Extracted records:
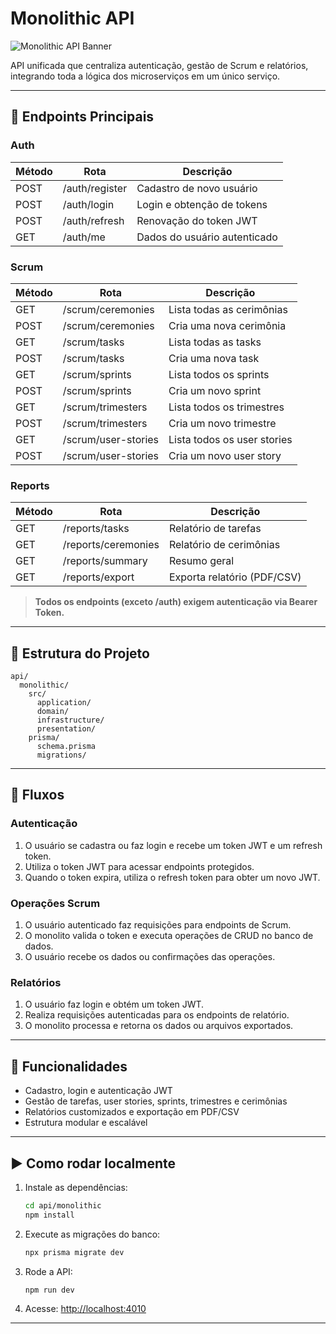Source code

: # Monolithic API

![Monolithic API Banner](https://img.shields.io/badge/API-Monolith-blue?style=for-the-badge&logo=server)

API unificada que centraliza autenticação, gestão de Scrum e relatórios, integrando toda a lógica dos microserviços em um único serviço.

---

## 🚦 Endpoints Principais

### Auth

| Método | Rota           | Descrição                        |
|--------|----------------|----------------------------------|
| POST   | /auth/register | Cadastro de novo usuário         |
| POST   | /auth/login    | Login e obtenção de tokens       |
| POST   | /auth/refresh  | Renovação do token JWT           |
| GET    | /auth/me       | Dados do usuário autenticado     |

### Scrum

| Método | Rota                | Descrição                        |
|--------|---------------------|----------------------------------|
| GET    | /scrum/ceremonies   | Lista todas as cerimônias        |
| POST   | /scrum/ceremonies   | Cria uma nova cerimônia          |
| GET    | /scrum/tasks        | Lista todas as tasks             |
| POST   | /scrum/tasks        | Cria uma nova task               |
| GET    | /scrum/sprints      | Lista todos os sprints           |
| POST   | /scrum/sprints      | Cria um novo sprint              |
| GET    | /scrum/trimesters   | Lista todos os trimestres        |
| POST   | /scrum/trimesters   | Cria um novo trimestre           |
| GET    | /scrum/user-stories | Lista todos os user stories      |
| POST   | /scrum/user-stories | Cria um novo user story          |

### Reports

| Método | Rota                  | Descrição                   |
|--------|-----------------------|-----------------------------|
| GET    | /reports/tasks        | Relatório de tarefas        |
| GET    | /reports/ceremonies   | Relatório de cerimônias     |
| GET    | /reports/summary      | Resumo geral                |
| GET    | /reports/export       | Exporta relatório (PDF/CSV) |

> **Todos os endpoints (exceto /auth) exigem autenticação via Bearer Token.**

---

## 🧩 Estrutura do Projeto

```
api/
  monolithic/
    src/
      application/
      domain/
      infrastructure/
      presentation/
    prisma/
      schema.prisma
      migrations/
```

---

## 🔄 Fluxos

### Autenticação

1. O usuário se cadastra ou faz login e recebe um token JWT e um refresh token.
2. Utiliza o token JWT para acessar endpoints protegidos.
3. Quando o token expira, utiliza o refresh token para obter um novo JWT.

### Operações Scrum

1. O usuário autenticado faz requisições para endpoints de Scrum.
2. O monolito valida o token e executa operações de CRUD no banco de dados.
3. O usuário recebe os dados ou confirmações das operações.

### Relatórios

1. O usuário faz login e obtém um token JWT.
2. Realiza requisições autenticadas para os endpoints de relatório.
3. O monolito processa e retorna os dados ou arquivos exportados.

---

## 🎯 Funcionalidades

- Cadastro, login e autenticação JWT
- Gestão de tarefas, user stories, sprints, trimestres e cerimônias
- Relatórios customizados e exportação em PDF/CSV
- Estrutura modular e escalável

---

## ▶️ Como rodar localmente

1. Instale as dependências:
   ```sh
   cd api/monolithic
   npm install
   ```
2. Execute as migrações do banco:
   ```sh
   npx prisma migrate dev
   ```
3. Rode a API:
   ```sh
   npm run dev
   ```
4. Acesse: [http://localhost:4010](http://localhost:4010)

---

Task objective ▸ The word to find is "novo". Copy every line of the data that holds it.

Solution for this problem ▸
| POST   | /auth/register | Cadastro de novo usuário         |
| POST   | /scrum/sprints      | Cria um novo sprint              |
| POST   | /scrum/trimesters   | Cria um novo trimestre           |
| POST   | /scrum/user-stories | Cria um novo user story          |
3. Quando o token expira, utiliza o refresh token para obter um novo JWT.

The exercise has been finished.